Stored data entries
########
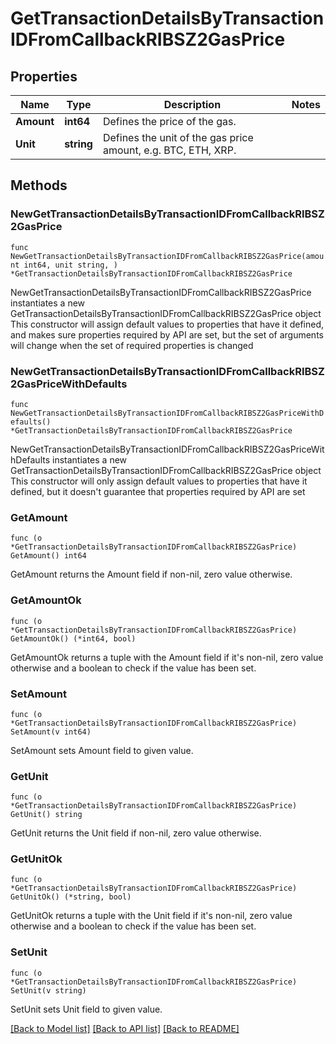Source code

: # GetTransactionDetailsByTransactionIDFromCallbackRIBSZ2GasPrice

## Properties

Name | Type | Description | Notes
------------ | ------------- | ------------- | -------------
**Amount** | **int64** | Defines the price of the gas. | 
**Unit** | **string** | Defines the unit of the gas price amount, e.g. BTC, ETH, XRP. | 

## Methods

### NewGetTransactionDetailsByTransactionIDFromCallbackRIBSZ2GasPrice

`func NewGetTransactionDetailsByTransactionIDFromCallbackRIBSZ2GasPrice(amount int64, unit string, ) *GetTransactionDetailsByTransactionIDFromCallbackRIBSZ2GasPrice`

NewGetTransactionDetailsByTransactionIDFromCallbackRIBSZ2GasPrice instantiates a new GetTransactionDetailsByTransactionIDFromCallbackRIBSZ2GasPrice object
This constructor will assign default values to properties that have it defined,
and makes sure properties required by API are set, but the set of arguments
will change when the set of required properties is changed

### NewGetTransactionDetailsByTransactionIDFromCallbackRIBSZ2GasPriceWithDefaults

`func NewGetTransactionDetailsByTransactionIDFromCallbackRIBSZ2GasPriceWithDefaults() *GetTransactionDetailsByTransactionIDFromCallbackRIBSZ2GasPrice`

NewGetTransactionDetailsByTransactionIDFromCallbackRIBSZ2GasPriceWithDefaults instantiates a new GetTransactionDetailsByTransactionIDFromCallbackRIBSZ2GasPrice object
This constructor will only assign default values to properties that have it defined,
but it doesn't guarantee that properties required by API are set

### GetAmount

`func (o *GetTransactionDetailsByTransactionIDFromCallbackRIBSZ2GasPrice) GetAmount() int64`

GetAmount returns the Amount field if non-nil, zero value otherwise.

### GetAmountOk

`func (o *GetTransactionDetailsByTransactionIDFromCallbackRIBSZ2GasPrice) GetAmountOk() (*int64, bool)`

GetAmountOk returns a tuple with the Amount field if it's non-nil, zero value otherwise
and a boolean to check if the value has been set.

### SetAmount

`func (o *GetTransactionDetailsByTransactionIDFromCallbackRIBSZ2GasPrice) SetAmount(v int64)`

SetAmount sets Amount field to given value.


### GetUnit

`func (o *GetTransactionDetailsByTransactionIDFromCallbackRIBSZ2GasPrice) GetUnit() string`

GetUnit returns the Unit field if non-nil, zero value otherwise.

### GetUnitOk

`func (o *GetTransactionDetailsByTransactionIDFromCallbackRIBSZ2GasPrice) GetUnitOk() (*string, bool)`

GetUnitOk returns a tuple with the Unit field if it's non-nil, zero value otherwise
and a boolean to check if the value has been set.

### SetUnit

`func (o *GetTransactionDetailsByTransactionIDFromCallbackRIBSZ2GasPrice) SetUnit(v string)`

SetUnit sets Unit field to given value.



[[Back to Model list]](../README.md#documentation-for-models) [[Back to API list]](../README.md#documentation-for-api-endpoints) [[Back to README]](../README.md)



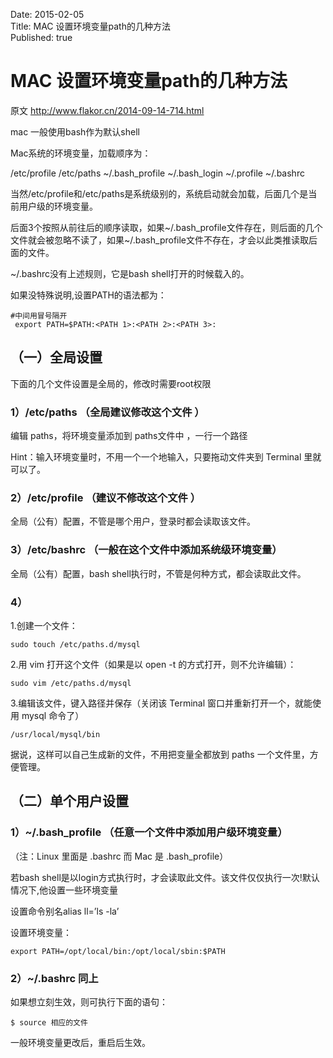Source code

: Date: 2015-02-05  
Title: MAC 设置环境变量path的几种方法  
Published: true  



# MAC 设置环境变量path的几种方法

原文  http://www.flakor.cn/2014-09-14-714.html

mac 一般使用bash作为默认shell

Mac系统的环境变量，加载顺序为：

/etc/profile /etc/paths ~/.bash_profile ~/.bash_login ~/.profile ~/.bashrc

当然/etc/profile和/etc/paths是系统级别的，系统启动就会加载，后面几个是当前用户级的环境变量。

后面3个按照从前往后的顺序读取，如果~/.bash_profile文件存在，则后面的几个文件就会被忽略不读了，如果~/.bash_profile文件不存在，才会以此类推读取后面的文件。

~/.bashrc没有上述规则，它是bash shell打开的时候载入的。

如果没特殊说明,设置PATH的语法都为： 

	#中间用冒号隔开
     export PATH=$PATH:<PATH 1>:<PATH 2>:<PATH 3>:
     
## （一）全局设置 
下面的几个文件设置是全局的，修改时需要root权限

### 1）/etc/paths （全局建议修改这个文件 ）

编辑 paths，将环境变量添加到 paths文件中 ，一行一个路径

Hint：输入环境变量时，不用一个一个地输入，只要拖动文件夹到 Terminal 里就可以了。

### 2）/etc/profile （建议不修改这个文件 ）
全局（公有）配置，不管是哪个用户，登录时都会读取该文件。

### 3）/etc/bashrc （一般在这个文件中添加系统级环境变量） 
全局（公有）配置，bash shell执行时，不管是何种方式，都会读取此文件。

### 4）
1.创建一个文件：

	sudo touch /etc/paths.d/mysql

2.用 vim 打开这个文件（如果是以 open -t 的方式打开，则不允许编辑）：

	sudo vim /etc/paths.d/mysql

3.编辑该文件，键入路径并保存（关闭该 Terminal 窗口并重新打开一个，就能使用 mysql 命令了）

	/usr/local/mysql/bin

据说，这样可以自己生成新的文件，不用把变量全都放到 paths 一个文件里，方便管理。

## （二）单个用户设置

### 1）~/.bash_profile （任意一个文件中添加用户级环境变量）

（注：Linux 里面是 .bashrc 而 Mac 是 .bash_profile）

若bash shell是以login方式执行时，才会读取此文件。该文件仅仅执行一次!默认情况下,他设置一些环境变量

设置命令别名alias ll=’ls -la’

设置环境变量：

	export PATH=/opt/local/bin:/opt/local/sbin:$PATH
### 2）~/.bashrc 同上

如果想立刻生效，则可执行下面的语句：

	$ source 相应的文件

一般环境变量更改后，重启后生效。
########
How to complete this task: The complete set of records should be written out again, pictures excluded.

Output of the task:
Source code

: # GetTransactionDetailsByTransactionIDFromCallbackRIBSZ2GasPrice

## Properties

Name | Type | Description | Notes
------------ | ------------- | ------------- | -------------
**Amount** | **int64** | Defines the price of the gas. | 
**Unit** | **string** | Defines the unit of the gas price amount, e.g. BTC, ETH, XRP. | 

## Methods

### NewGetTransactionDetailsByTransactionIDFromCallbackRIBSZ2GasPrice

`func NewGetTransactionDetailsByTransactionIDFromCallbackRIBSZ2GasPrice(amount int64, unit string, ) *GetTransactionDetailsByTransactionIDFromCallbackRIBSZ2GasPrice`

NewGetTransactionDetailsByTransactionIDFromCallbackRIBSZ2GasPrice instantiates a new GetTransactionDetailsByTransactionIDFromCallbackRIBSZ2GasPrice object
This constructor will assign default values to properties that have it defined,
and makes sure properties required by API are set, but the set of arguments
will change when the set of required properties is changed

### NewGetTransactionDetailsByTransactionIDFromCallbackRIBSZ2GasPriceWithDefaults

`func NewGetTransactionDetailsByTransactionIDFromCallbackRIBSZ2GasPriceWithDefaults() *GetTransactionDetailsByTransactionIDFromCallbackRIBSZ2GasPrice`

NewGetTransactionDetailsByTransactionIDFromCallbackRIBSZ2GasPriceWithDefaults instantiates a new GetTransactionDetailsByTransactionIDFromCallbackRIBSZ2GasPrice object
This constructor will only assign default values to properties that have it defined,
but it doesn't guarantee that properties required by API are set

### GetAmount

`func (o *GetTransactionDetailsByTransactionIDFromCallbackRIBSZ2GasPrice) GetAmount() int64`

GetAmount returns the Amount field if non-nil, zero value otherwise.

### GetAmountOk

`func (o *GetTransactionDetailsByTransactionIDFromCallbackRIBSZ2GasPrice) GetAmountOk() (*int64, bool)`

GetAmountOk returns a tuple with the Amount field if it's non-nil, zero value otherwise
and a boolean to check if the value has been set.

### SetAmount

`func (o *GetTransactionDetailsByTransactionIDFromCallbackRIBSZ2GasPrice) SetAmount(v int64)`

SetAmount sets Amount field to given value.


### GetUnit

`func (o *GetTransactionDetailsByTransactionIDFromCallbackRIBSZ2GasPrice) GetUnit() string`

GetUnit returns the Unit field if non-nil, zero value otherwise.

### GetUnitOk

`func (o *GetTransactionDetailsByTransactionIDFromCallbackRIBSZ2GasPrice) GetUnitOk() (*string, bool)`

GetUnitOk returns a tuple with the Unit field if it's non-nil, zero value otherwise
and a boolean to check if the value has been set.

### SetUnit

`func (o *GetTransactionDetailsByTransactionIDFromCallbackRIBSZ2GasPrice) SetUnit(v string)`

SetUnit sets Unit field to given value.



[[Back to Model list]](../README.md#documentation-for-models) [[Back to API list]](../README.md#documentation-for-api-endpoints) [[Back to README]](../README.md)



Source code

: Date: 2015-02-05  
Title: MAC 设置环境变量path的几种方法  
Published: true  



# MAC 设置环境变量path的几种方法

原文  http://www.flakor.cn/2014-09-14-714.html

mac 一般使用bash作为默认shell

Mac系统的环境变量，加载顺序为：

/etc/profile /etc/paths ~/.bash_profile ~/.bash_login ~/.profile ~/.bashrc

当然/etc/profile和/etc/paths是系统级别的，系统启动就会加载，后面几个是当前用户级的环境变量。

后面3个按照从前往后的顺序读取，如果~/.bash_profile文件存在，则后面的几个文件就会被忽略不读了，如果~/.bash_profile文件不存在，才会以此类推读取后面的文件。

~/.bashrc没有上述规则，它是bash shell打开的时候载入的。

如果没特殊说明,设置PATH的语法都为： 

	#中间用冒号隔开
     export PATH=$PATH:<PATH 1>:<PATH 2>:<PATH 3>:
     
## （一）全局设置 
下面的几个文件设置是全局的，修改时需要root权限

### 1）/etc/paths （全局建议修改这个文件 ）

编辑 paths，将环境变量添加到 paths文件中 ，一行一个路径

Hint：输入环境变量时，不用一个一个地输入，只要拖动文件夹到 Terminal 里就可以了。

### 2）/etc/profile （建议不修改这个文件 ）
全局（公有）配置，不管是哪个用户，登录时都会读取该文件。

### 3）/etc/bashrc （一般在这个文件中添加系统级环境变量） 
全局（公有）配置，bash shell执行时，不管是何种方式，都会读取此文件。

### 4）
1.创建一个文件：

	sudo touch /etc/paths.d/mysql

2.用 vim 打开这个文件（如果是以 open -t 的方式打开，则不允许编辑）：

	sudo vim /etc/paths.d/mysql

3.编辑该文件，键入路径并保存（关闭该 Terminal 窗口并重新打开一个，就能使用 mysql 命令了）

	/usr/local/mysql/bin

据说，这样可以自己生成新的文件，不用把变量全都放到 paths 一个文件里，方便管理。

## （二）单个用户设置

### 1）~/.bash_profile （任意一个文件中添加用户级环境变量）

（注：Linux 里面是 .bashrc 而 Mac 是 .bash_profile）

若bash shell是以login方式执行时，才会读取此文件。该文件仅仅执行一次!默认情况下,他设置一些环境变量

设置命令别名alias ll=’ls -la’

设置环境变量：

	export PATH=/opt/local/bin:/opt/local/sbin:$PATH
### 2）~/.bashrc 同上

如果想立刻生效，则可执行下面的语句：

	$ source 相应的文件

一般环境变量更改后，重启后生效。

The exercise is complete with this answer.